═══ Records to process ═══

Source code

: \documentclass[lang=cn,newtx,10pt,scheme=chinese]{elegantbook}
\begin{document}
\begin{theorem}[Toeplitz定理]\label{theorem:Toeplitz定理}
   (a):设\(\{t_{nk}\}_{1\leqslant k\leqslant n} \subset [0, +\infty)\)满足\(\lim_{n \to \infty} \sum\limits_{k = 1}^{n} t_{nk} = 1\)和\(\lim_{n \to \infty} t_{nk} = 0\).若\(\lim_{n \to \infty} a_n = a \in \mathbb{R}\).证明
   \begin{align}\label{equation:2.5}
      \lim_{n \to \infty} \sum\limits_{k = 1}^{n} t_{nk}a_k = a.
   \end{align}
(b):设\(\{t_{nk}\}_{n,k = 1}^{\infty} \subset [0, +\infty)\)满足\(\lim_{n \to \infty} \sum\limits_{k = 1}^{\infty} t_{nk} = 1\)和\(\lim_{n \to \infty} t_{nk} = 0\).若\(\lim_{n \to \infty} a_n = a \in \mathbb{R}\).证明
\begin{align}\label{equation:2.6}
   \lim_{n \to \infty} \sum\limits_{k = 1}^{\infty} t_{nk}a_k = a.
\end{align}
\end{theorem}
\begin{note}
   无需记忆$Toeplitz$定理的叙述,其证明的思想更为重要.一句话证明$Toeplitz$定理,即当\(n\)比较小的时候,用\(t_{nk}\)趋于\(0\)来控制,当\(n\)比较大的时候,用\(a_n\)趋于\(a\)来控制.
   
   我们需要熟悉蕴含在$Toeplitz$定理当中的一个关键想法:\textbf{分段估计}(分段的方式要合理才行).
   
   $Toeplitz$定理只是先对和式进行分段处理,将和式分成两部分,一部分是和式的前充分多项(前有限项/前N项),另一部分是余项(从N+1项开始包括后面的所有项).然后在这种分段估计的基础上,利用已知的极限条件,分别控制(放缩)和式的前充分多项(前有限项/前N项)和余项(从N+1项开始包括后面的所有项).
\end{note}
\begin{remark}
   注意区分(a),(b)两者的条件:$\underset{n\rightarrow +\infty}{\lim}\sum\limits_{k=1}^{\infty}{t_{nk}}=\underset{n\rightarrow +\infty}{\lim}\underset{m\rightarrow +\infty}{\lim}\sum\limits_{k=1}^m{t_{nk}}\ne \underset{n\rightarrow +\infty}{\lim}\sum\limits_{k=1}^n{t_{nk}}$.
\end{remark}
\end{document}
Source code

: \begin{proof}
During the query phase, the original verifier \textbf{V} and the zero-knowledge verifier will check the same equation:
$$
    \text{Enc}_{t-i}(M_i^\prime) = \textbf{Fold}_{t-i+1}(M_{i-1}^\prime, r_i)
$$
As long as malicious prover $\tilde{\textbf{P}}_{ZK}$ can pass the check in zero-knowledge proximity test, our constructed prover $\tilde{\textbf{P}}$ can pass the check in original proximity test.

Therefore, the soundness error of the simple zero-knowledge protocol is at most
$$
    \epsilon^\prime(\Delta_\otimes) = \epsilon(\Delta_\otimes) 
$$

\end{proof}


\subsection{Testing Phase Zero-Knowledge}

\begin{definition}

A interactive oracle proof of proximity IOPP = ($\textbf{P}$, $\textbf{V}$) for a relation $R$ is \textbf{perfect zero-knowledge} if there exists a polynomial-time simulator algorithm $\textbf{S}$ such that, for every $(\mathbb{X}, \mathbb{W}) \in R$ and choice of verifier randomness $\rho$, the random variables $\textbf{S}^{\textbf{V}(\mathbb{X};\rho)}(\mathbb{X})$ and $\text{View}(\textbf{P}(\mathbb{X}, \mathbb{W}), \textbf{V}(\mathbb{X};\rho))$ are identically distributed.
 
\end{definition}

═══

■ Exercise aim:
Transcribe the records above exactly as they appear.

■ Written solution:
Source code

: \documentclass[lang=cn,newtx,10pt,scheme=chinese]{elegantbook}
\begin{document}
\begin{theorem}[Toeplitz定理]\label{theorem:Toeplitz定理}
   (a):设\(\{t_{nk}\}_{1\leqslant k\leqslant n} \subset [0, +\infty)\)满足\(\lim_{n \to \infty} \sum\limits_{k = 1}^{n} t_{nk} = 1\)和\(\lim_{n \to \infty} t_{nk} = 0\).若\(\lim_{n \to \infty} a_n = a \in \mathbb{R}\).证明
   \begin{align}\label{equation:2.5}
      \lim_{n \to \infty} \sum\limits_{k = 1}^{n} t_{nk}a_k = a.
   \end{align}
(b):设\(\{t_{nk}\}_{n,k = 1}^{\infty} \subset [0, +\infty)\)满足\(\lim_{n \to \infty} \sum\limits_{k = 1}^{\infty} t_{nk} = 1\)和\(\lim_{n \to \infty} t_{nk} = 0\).若\(\lim_{n \to \infty} a_n = a \in \mathbb{R}\).证明
\begin{align}\label{equation:2.6}
   \lim_{n \to \infty} \sum\limits_{k = 1}^{\infty} t_{nk}a_k = a.
\end{align}
\end{theorem}
\begin{note}
   无需记忆$Toeplitz$定理的叙述,其证明的思想更为重要.一句话证明$Toeplitz$定理,即当\(n\)比较小的时候,用\(t_{nk}\)趋于\(0\)来控制,当\(n\)比较大的时候,用\(a_n\)趋于\(a\)来控制.
   
   我们需要熟悉蕴含在$Toeplitz$定理当中的一个关键想法:\textbf{分段估计}(分段的方式要合理才行).
   
   $Toeplitz$定理只是先对和式进行分段处理,将和式分成两部分,一部分是和式的前充分多项(前有限项/前N项),另一部分是余项(从N+1项开始包括后面的所有项).然后在这种分段估计的基础上,利用已知的极限条件,分别控制(放缩)和式的前充分多项(前有限项/前N项)和余项(从N+1项开始包括后面的所有项).
\end{note}
\begin{remark}
   注意区分(a),(b)两者的条件:$\underset{n\rightarrow +\infty}{\lim}\sum\limits_{k=1}^{\infty}{t_{nk}}=\underset{n\rightarrow +\infty}{\lim}\underset{m\rightarrow +\infty}{\lim}\sum\limits_{k=1}^m{t_{nk}}\ne \underset{n\rightarrow +\infty}{\lim}\sum\limits_{k=1}^n{t_{nk}}$.
\end{remark}
\end{document}
Source code

: \begin{proof}
During the query phase, the original verifier \textbf{V} and the zero-knowledge verifier will check the same equation:
$$
    \text{Enc}_{t-i}(M_i^\prime) = \textbf{Fold}_{t-i+1}(M_{i-1}^\prime, r_i)
$$
As long as malicious prover $\tilde{\textbf{P}}_{ZK}$ can pass the check in zero-knowledge proximity test, our constructed prover $\tilde{\textbf{P}}$ can pass the check in original proximity test.

Therefore, the soundness error of the simple zero-knowledge protocol is at most
$$
    \epsilon^\prime(\Delta_\otimes) = \epsilon(\Delta_\otimes) 
$$

\end{proof}


\subsection{Testing Phase Zero-Knowledge}

\begin{definition}

A interactive oracle proof of proximity IOPP = ($\textbf{P}$, $\textbf{V}$) for a relation $R$ is \textbf{perfect zero-knowledge} if there exists a polynomial-time simulator algorithm $\textbf{S}$ such that, for every $(\mathbb{X}, \mathbb{W}) \in R$ and choice of verifier randomness $\rho$, the random variables $\textbf{S}^{\textbf{V}(\mathbb{X};\rho)}(\mathbb{X})$ and $\text{View}(\textbf{P}(\mathbb{X}, \mathbb{W}), \textbf{V}(\mathbb{X};\rho))$ are identically distributed.
 
\end{definition}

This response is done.